====== DATA TO EXAMINE

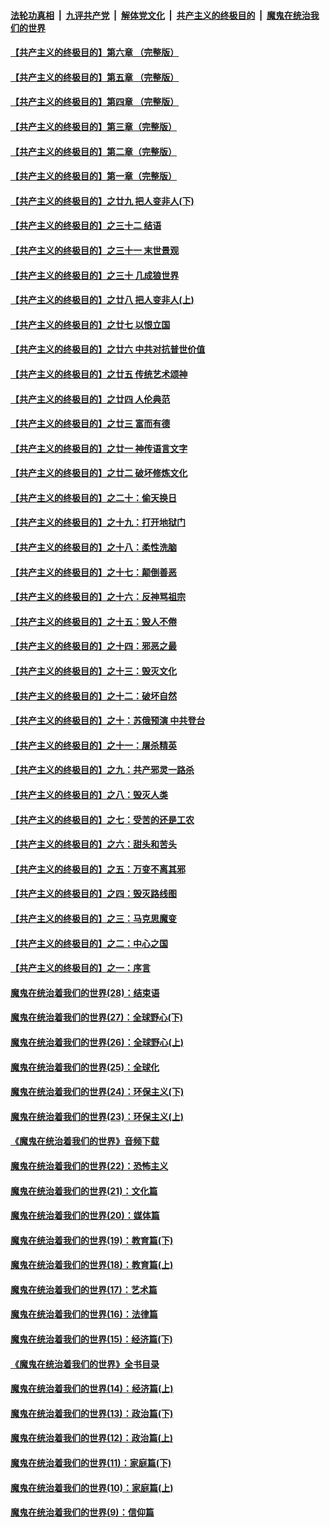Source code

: ####  [法轮功真相](../../../../basic/blob/master/README.md?t=11032013) &nbsp;|&nbsp; [九评共产党](../../../../9ping.md/blob/master/README.md?t=11032013) &nbsp;|&nbsp; [解体党文化](../../../../jtdwh.md/blob/master/README.md?t=11032013)  &nbsp;|&nbsp; [共产主义的终极目的](../../../../gczydzjmd.md/blob/master/README.md?t=11032013) &nbsp;|&nbsp; [魔鬼在统治我们的世界](../../../../mgztzwmdsj.md/blob/master/README.md?t=11032013) 

#### [【共产主义的终极目的】第六章 （完整版）](../pages/nsc422/n11428913.md?t=11032013) 

#### [【共产主义的终极目的】第五章 （完整版）](../pages/nsc422/n11428912.md?t=11032013) 

#### [【共产主义的终极目的】第四章 （完整版）](../pages/nsc422/n11428907.md?t=11032013) 

#### [【共产主义的终极目的】第三章（完整版）](../pages/nsc422/n11428848.md?t=11032013) 

#### [【共产主义的终极目的】第二章（完整版）](../pages/nsc422/n11428831.md?t=11032013) 

#### [【共产主义的终极目的】第一章（完整版）](../pages/nsc422/n11417651.md?t=11032013) 

#### [【共产主义的终极目的】之廿九 把人变非人(下)](../pages/nsc422/n11344140.md?t=11032013) 

#### [【共产主义的终极目的】之三十二 结语](../pages/nsc422/n11360535.md?t=11032013) 

#### [【共产主义的终极目的】之三十一 末世景观](../pages/nsc422/n11351129.md?t=11032013) 

#### [【共产主义的终极目的】之三十 几成狼世界](../pages/nsc422/n11348280.md?t=11032013) 

#### [【共产主义的终极目的】之廿八 把人变非人(上)](../pages/nsc422/n11340492.md?t=11032013) 

#### [【共产主义的终极目的】之廿七 以恨立国](../pages/nsc422/n11336944.md?t=11032013) 

#### [【共产主义的终极目的】之廿六 中共对抗普世价值](../pages/nsc422/n11324785.md?t=11032013) 

#### [【共产主义的终极目的】之廿五 传统艺术颂神](../pages/nsc422/n11296396.md?t=11032013) 

#### [【共产主义的终极目的】之廿四 人伦典范](../pages/nsc422/n11296397.md?t=11032013) 

#### [【共产主义的终极目的】之廿三 富而有德](../pages/nsc422/n11283598.md?t=11032013) 

#### [【共产主义的终极目的】之廿一 神传语言文字](../pages/nsc422/n11263265.md?t=11032013) 

#### [【共产主义的终极目的】之廿二 破坏修炼文化](../pages/nsc422/n11245728.md?t=11032013) 

#### [【共产主义的终极目的】之二十：偷天换日](../pages/nsc422/n11238846.md?t=11032013) 

#### [【共产主义的终极目的】之十九：打开地狱门](../pages/nsc422/n11206376.md?t=11032013) 

#### [【共产主义的终极目的】之十八：柔性洗脑](../pages/nsc422/n11199994.md?t=11032013) 

#### [【共产主义的终极目的】之十七：颠倒善恶](../pages/nsc422/n11179782.md?t=11032013) 

#### [【共产主义的终极目的】之十六：反神骂祖宗](../pages/nsc422/n11166798.md?t=11032013) 

#### [【共产主义的终极目的】之十五：毁人不倦](../pages/nsc422/n11166792.md?t=11032013) 

#### [【共产主义的终极目的】之十四：邪恶之最](../pages/nsc422/n11150249.md?t=11032013) 

#### [【共产主义的终极目的】之十三：毁灭文化](../pages/nsc422/n11135227.md?t=11032013) 

#### [【共产主义的终极目的】之十二：破坏自然](../pages/nsc422/n11135214.md?t=11032013) 

#### [【共产主义的终极目的】之十：苏俄预演 中共登台](../pages/nsc422/n11118424.md?t=11032013) 

#### [【共产主义的终极目的】之十一：屠杀精英](../pages/nsc422/n11118442.md?t=11032013) 

#### [【共产主义的终极目的】之九：共产邪灵一路杀](../pages/nsc422/n11114139.md?t=11032013) 

#### [【共产主义的终极目的】之八：毁灭人类](../pages/nsc422/n11108503.md?t=11032013) 

#### [【共产主义的终极目的】之七：受苦的还是工农](../pages/nsc422/n11101809.md?t=11032013) 

#### [【共产主义的终极目的】之六：甜头和苦头](../pages/nsc422/n11096971.md?t=11032013) 

#### [【共产主义的终极目的】之五：万变不离其邪](../pages/nsc422/n11091285.md?t=11032013) 

#### [【共产主义的终极目的】之四：毁灭路线图](../pages/nsc422/n11086284.md?t=11032013) 

#### [【共产主义的终极目的】之三：马克思魔变](../pages/nsc422/n11061941.md?t=11032013) 

#### [【共产主义的终极目的】之二：中心之国](../pages/nsc422/n11047728.md?t=11032013) 

#### [【共产主义的终极目的】之一：序言](../pages/nsc422/n11086077.md?t=11032013) 

#### [魔鬼在统治着我们的世界(28)：结束语](../pages/nsc422/n10936246.md?t=11032013) 

#### [魔鬼在统治着我们的世界(27)：全球野心(下)](../pages/nsc422/n10928319.md?t=11032013) 

#### [魔鬼在统治着我们的世界(26)：全球野心(上)](../pages/nsc422/n10900318.md?t=11032013) 

#### [魔鬼在统治着我们的世界(25)：全球化](../pages/nsc422/n10788205.md?t=11032013) 

#### [魔鬼在统治着我们的世界(24)：环保主义(下)](../pages/nsc422/n10695307.md?t=11032013) 

#### [魔鬼在统治着我们的世界(23)：环保主义(上)](../pages/nsc422/n10688613.md?t=11032013) 

#### [《魔鬼在统治着我们的世界》音频下载](../pages/nsc422/n10635553.md?t=11032013) 

#### [魔鬼在统治着我们的世界(22)：恐怖主义](../pages/nsc422/n10614727.md?t=11032013) 

#### [魔鬼在统治着我们的世界(21)：文化篇](../pages/nsc422/n10597706.md?t=11032013) 

#### [魔鬼在统治着我们的世界(20)：媒体篇](../pages/nsc422/n10586579.md?t=11032013) 

#### [魔鬼在统治着我们的世界(19)：教育篇(下)](../pages/nsc422/n10564808.md?t=11032013) 

#### [魔鬼在统治着我们的世界(18)：教育篇(上)](../pages/nsc422/n10526970.md?t=11032013) 

#### [魔鬼在统治着我们的世界(17)：艺术篇](../pages/nsc422/n10499093.md?t=11032013) 

#### [魔鬼在统治着我们的世界(16)：法律篇](../pages/nsc422/n10485969.md?t=11032013) 

#### [魔鬼在统治着我们的世界(15)：经济篇(下)](../pages/nsc422/n10469975.md?t=11032013) 

#### [《魔鬼在统治着我们的世界》全书目录](../pages/nsc422/n10464261.md?t=11032013) 

#### [魔鬼在统治着我们的世界(14)：经济篇(上)](../pages/nsc422/n10457370.md?t=11032013) 

#### [魔鬼在统治着我们的世界(13)：政治篇(下)](../pages/nsc422/n10448270.md?t=11032013) 

#### [魔鬼在统治着我们的世界(12)：政治篇(上)](../pages/nsc422/n10444576.md?t=11032013) 

#### [魔鬼在统治着我们的世界(11)：家庭篇(下)](../pages/nsc422/n10440961.md?t=11032013) 

#### [魔鬼在统治着我们的世界(10)：家庭篇(上)](../pages/nsc422/n10435448.md?t=11032013) 

#### [魔鬼在统治着我们的世界(9)：信仰篇](../pages/nsc422/n10432159.md?t=11032013)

============

REQUIRED ACTION -
An exact copy of all the records is required, with the pictures omitted.

WRITTEN RESPONSE -
Source code

: ####  [法轮功真相](../../../../basic/blob/master/README.md?t=11032013) &nbsp;|&nbsp; [九评共产党](../../../../9ping.md/blob/master/README.md?t=11032013) &nbsp;|&nbsp; [解体党文化](../../../../jtdwh.md/blob/master/README.md?t=11032013)  &nbsp;|&nbsp; [共产主义的终极目的](../../../../gczydzjmd.md/blob/master/README.md?t=11032013) &nbsp;|&nbsp; [魔鬼在统治我们的世界](../../../../mgztzwmdsj.md/blob/master/README.md?t=11032013) 

#### [【共产主义的终极目的】第六章 （完整版）](../pages/nsc422/n11428913.md?t=11032013) 

#### [【共产主义的终极目的】第五章 （完整版）](../pages/nsc422/n11428912.md?t=11032013) 

#### [【共产主义的终极目的】第四章 （完整版）](../pages/nsc422/n11428907.md?t=11032013) 

#### [【共产主义的终极目的】第三章（完整版）](../pages/nsc422/n11428848.md?t=11032013) 

#### [【共产主义的终极目的】第二章（完整版）](../pages/nsc422/n11428831.md?t=11032013) 

#### [【共产主义的终极目的】第一章（完整版）](../pages/nsc422/n11417651.md?t=11032013) 

#### [【共产主义的终极目的】之廿九 把人变非人(下)](../pages/nsc422/n11344140.md?t=11032013) 

#### [【共产主义的终极目的】之三十二 结语](../pages/nsc422/n11360535.md?t=11032013) 

#### [【共产主义的终极目的】之三十一 末世景观](../pages/nsc422/n11351129.md?t=11032013) 

#### [【共产主义的终极目的】之三十 几成狼世界](../pages/nsc422/n11348280.md?t=11032013) 

#### [【共产主义的终极目的】之廿八 把人变非人(上)](../pages/nsc422/n11340492.md?t=11032013) 

#### [【共产主义的终极目的】之廿七 以恨立国](../pages/nsc422/n11336944.md?t=11032013) 

#### [【共产主义的终极目的】之廿六 中共对抗普世价值](../pages/nsc422/n11324785.md?t=11032013) 

#### [【共产主义的终极目的】之廿五 传统艺术颂神](../pages/nsc422/n11296396.md?t=11032013) 

#### [【共产主义的终极目的】之廿四 人伦典范](../pages/nsc422/n11296397.md?t=11032013) 

#### [【共产主义的终极目的】之廿三 富而有德](../pages/nsc422/n11283598.md?t=11032013) 

#### [【共产主义的终极目的】之廿一 神传语言文字](../pages/nsc422/n11263265.md?t=11032013) 

#### [【共产主义的终极目的】之廿二 破坏修炼文化](../pages/nsc422/n11245728.md?t=11032013) 

#### [【共产主义的终极目的】之二十：偷天换日](../pages/nsc422/n11238846.md?t=11032013) 

#### [【共产主义的终极目的】之十九：打开地狱门](../pages/nsc422/n11206376.md?t=11032013) 

#### [【共产主义的终极目的】之十八：柔性洗脑](../pages/nsc422/n11199994.md?t=11032013) 

#### [【共产主义的终极目的】之十七：颠倒善恶](../pages/nsc422/n11179782.md?t=11032013) 

#### [【共产主义的终极目的】之十六：反神骂祖宗](../pages/nsc422/n11166798.md?t=11032013) 

#### [【共产主义的终极目的】之十五：毁人不倦](../pages/nsc422/n11166792.md?t=11032013) 

#### [【共产主义的终极目的】之十四：邪恶之最](../pages/nsc422/n11150249.md?t=11032013) 

#### [【共产主义的终极目的】之十三：毁灭文化](../pages/nsc422/n11135227.md?t=11032013) 

#### [【共产主义的终极目的】之十二：破坏自然](../pages/nsc422/n11135214.md?t=11032013) 

#### [【共产主义的终极目的】之十：苏俄预演 中共登台](../pages/nsc422/n11118424.md?t=11032013) 

#### [【共产主义的终极目的】之十一：屠杀精英](../pages/nsc422/n11118442.md?t=11032013) 

#### [【共产主义的终极目的】之九：共产邪灵一路杀](../pages/nsc422/n11114139.md?t=11032013) 

#### [【共产主义的终极目的】之八：毁灭人类](../pages/nsc422/n11108503.md?t=11032013) 

#### [【共产主义的终极目的】之七：受苦的还是工农](../pages/nsc422/n11101809.md?t=11032013) 

#### [【共产主义的终极目的】之六：甜头和苦头](../pages/nsc422/n11096971.md?t=11032013) 

#### [【共产主义的终极目的】之五：万变不离其邪](../pages/nsc422/n11091285.md?t=11032013) 

#### [【共产主义的终极目的】之四：毁灭路线图](../pages/nsc422/n11086284.md?t=11032013) 

#### [【共产主义的终极目的】之三：马克思魔变](../pages/nsc422/n11061941.md?t=11032013) 

#### [【共产主义的终极目的】之二：中心之国](../pages/nsc422/n11047728.md?t=11032013) 

#### [【共产主义的终极目的】之一：序言](../pages/nsc422/n11086077.md?t=11032013) 

#### [魔鬼在统治着我们的世界(28)：结束语](../pages/nsc422/n10936246.md?t=11032013) 

#### [魔鬼在统治着我们的世界(27)：全球野心(下)](../pages/nsc422/n10928319.md?t=11032013) 

#### [魔鬼在统治着我们的世界(26)：全球野心(上)](../pages/nsc422/n10900318.md?t=11032013) 

#### [魔鬼在统治着我们的世界(25)：全球化](../pages/nsc422/n10788205.md?t=11032013) 

#### [魔鬼在统治着我们的世界(24)：环保主义(下)](../pages/nsc422/n10695307.md?t=11032013) 

#### [魔鬼在统治着我们的世界(23)：环保主义(上)](../pages/nsc422/n10688613.md?t=11032013) 

#### [《魔鬼在统治着我们的世界》音频下载](../pages/nsc422/n10635553.md?t=11032013) 

#### [魔鬼在统治着我们的世界(22)：恐怖主义](../pages/nsc422/n10614727.md?t=11032013) 

#### [魔鬼在统治着我们的世界(21)：文化篇](../pages/nsc422/n10597706.md?t=11032013) 

#### [魔鬼在统治着我们的世界(20)：媒体篇](../pages/nsc422/n10586579.md?t=11032013) 

#### [魔鬼在统治着我们的世界(19)：教育篇(下)](../pages/nsc422/n10564808.md?t=11032013) 

#### [魔鬼在统治着我们的世界(18)：教育篇(上)](../pages/nsc422/n10526970.md?t=11032013) 

#### [魔鬼在统治着我们的世界(17)：艺术篇](../pages/nsc422/n10499093.md?t=11032013) 

#### [魔鬼在统治着我们的世界(16)：法律篇](../pages/nsc422/n10485969.md?t=11032013) 

#### [魔鬼在统治着我们的世界(15)：经济篇(下)](../pages/nsc422/n10469975.md?t=11032013) 

#### [《魔鬼在统治着我们的世界》全书目录](../pages/nsc422/n10464261.md?t=11032013) 

#### [魔鬼在统治着我们的世界(14)：经济篇(上)](../pages/nsc422/n10457370.md?t=11032013) 

#### [魔鬼在统治着我们的世界(13)：政治篇(下)](../pages/nsc422/n10448270.md?t=11032013) 

#### [魔鬼在统治着我们的世界(12)：政治篇(上)](../pages/nsc422/n10444576.md?t=11032013) 

#### [魔鬼在统治着我们的世界(11)：家庭篇(下)](../pages/nsc422/n10440961.md?t=11032013) 

#### [魔鬼在统治着我们的世界(10)：家庭篇(上)](../pages/nsc422/n10435448.md?t=11032013) 

#### [魔鬼在统治着我们的世界(9)：信仰篇](../pages/nsc422/n10432159.md?t=11032013)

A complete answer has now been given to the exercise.